Transparency is important because as we say in our paper, “In recent years, changes to the monetization policies and the introduction of algorithmic systems for making monetization decisions have been a source of controversy and tension between content creators and the platform. There have been numerous accusations suggesting that the underlying monetization algorithms engage in preferential treatment of larger channels and effectively censor minority voices by demonetizing their content.” I think this is a question for policy makers (and one I don’t have an easy answer to) about navigating the tradeoffs between firm competitiveness and the protection of consumers and content creators.
Regarding YouTube, it’s not difficult to quantify the association between a video’s topic and the characteristics of its demonization, but it is difficult to pin down the mechanisms that generate it. As we say in our paper “Although we find instances of word-types occurring with high demonetization rates, the fact that there is no single keyword resulting in a 100% demonetization rate suggests that demonetization decisions are not made solely based on the presence of specific words in titles.” This suggests that there’s not an automatic keyword-based trigger in the algorithm, we had initially hypothesized might have been present.

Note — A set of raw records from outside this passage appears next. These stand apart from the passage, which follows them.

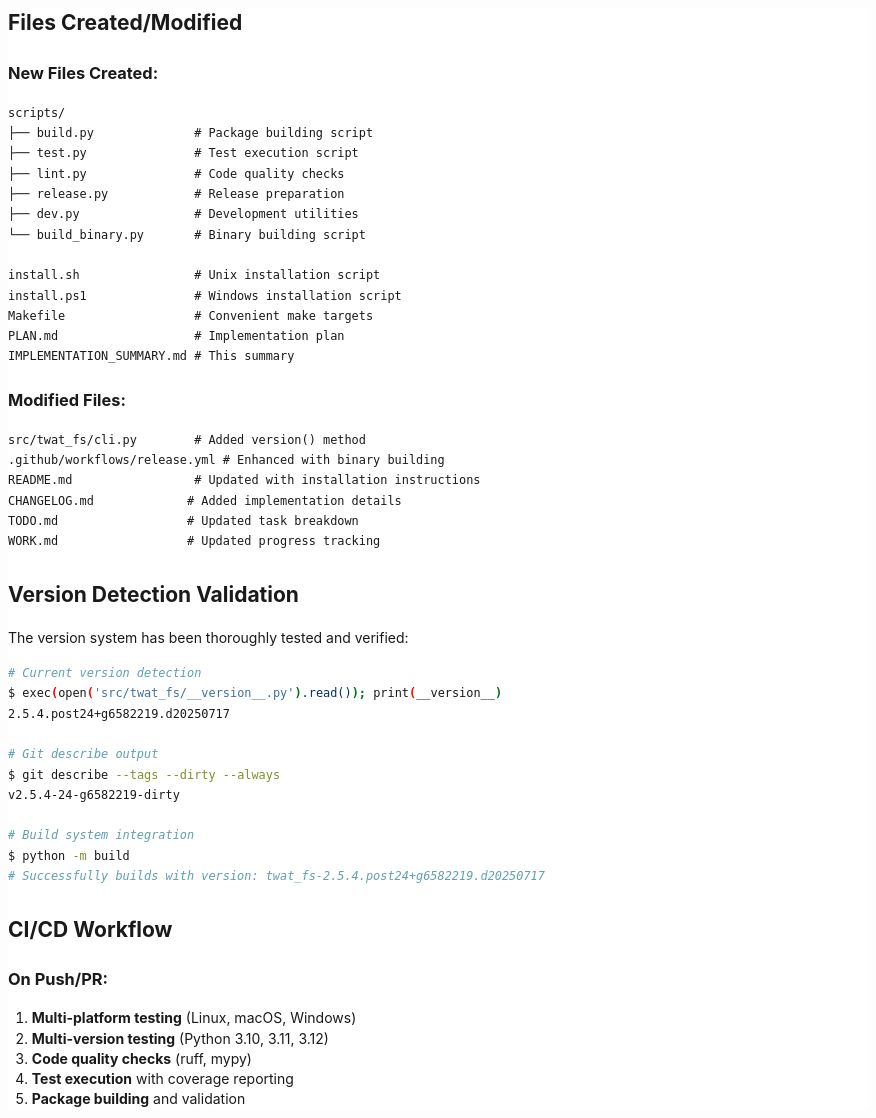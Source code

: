 ## Files Created/Modified

### New Files Created:
```
scripts/
├── build.py              # Package building script
├── test.py               # Test execution script
├── lint.py               # Code quality checks
├── release.py            # Release preparation
├── dev.py                # Development utilities
└── build_binary.py       # Binary building script

install.sh                # Unix installation script
install.ps1               # Windows installation script
Makefile                  # Convenient make targets
PLAN.md                   # Implementation plan
IMPLEMENTATION_SUMMARY.md # This summary
```

### Modified Files:
```
src/twat_fs/cli.py        # Added version() method
.github/workflows/release.yml # Enhanced with binary building
README.md                 # Updated with installation instructions
CHANGELOG.md             # Added implementation details
TODO.md                  # Updated task breakdown
WORK.md                  # Updated progress tracking
```

## Version Detection Validation

The version system has been thoroughly tested and verified:

```bash
# Current version detection
$ exec(open('src/twat_fs/__version__.py').read()); print(__version__)
2.5.4.post24+g6582219.d20250717

# Git describe output
$ git describe --tags --dirty --always
v2.5.4-24-g6582219-dirty

# Build system integration
$ python -m build
# Successfully builds with version: twat_fs-2.5.4.post24+g6582219.d20250717
```

## CI/CD Workflow

### On Push/PR:
1. **Multi-platform testing** (Linux, macOS, Windows)
2. **Multi-version testing** (Python 3.10, 3.11, 3.12)
3. **Code quality checks** (ruff, mypy)
4. **Test execution** with coverage reporting
5. **Package building** and validation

In your paper on Causal Inference in NLP you highlighted that causality is emerging as increasingly important in NLP. What are the use cases of advancements in causality research in NLP?
In that paper, we highlighted two directions of causality and NLP. One was causality helping traditional NLP tasks, but the other direction is what I’m most excited about–NLP helping causal inference. We need to blend NLP methods into causal inference and this integration is not 100% straightforward. I recently wrote a paper that estimates the effects of peer review policies and we had to adjust for text as a confounding variable. I see many other domains like this in which blending NLP and causal inference could be helpful towards understanding causal relationships.
You were a crucial member of the team that created an advanced free online tutorial series aimed at teaching advanced NLP methods to the computational social sciences. What was the overarching ambition of this project?
Ian Stewart and I realized this kind of translational work—from NLP to the social science community—was really undervalued by our field. Somehow “novelty” is valued over “dissemination of knowledge.” This was frustrating to us and we both wanted to put in effort towards changing this trend. I think novel large language models, like ChatGPT, will only make this translational work more important.
How do you foresee current and future AI tools impacting international relations and politics in general? Will these tools ultimately end up being positive or negative?
My PhD focused on social measurement. I think AI tools—large language models in particular— will be just another tool in the toolbox for computational social scientists who study international relations and politics but by no means a panacea. A large chunk of my research agenda is highlighting when the “off-the-shelf” tools fail and need to be improved for valid downstream inference. I don’t have a prediction about the aggregate benefit or harm of these tools. My hope is, of course, that these technologies lead to overall benefit, but I believe this depends on the values of the humans who wield these technologies and not the technologies themselves.
What is the most important advice you could give to young scholars of International Politics?
Be willing and ready to adapt. We’re in an era of rapid technological progress and the methods used today may not be the ones used a few years from now.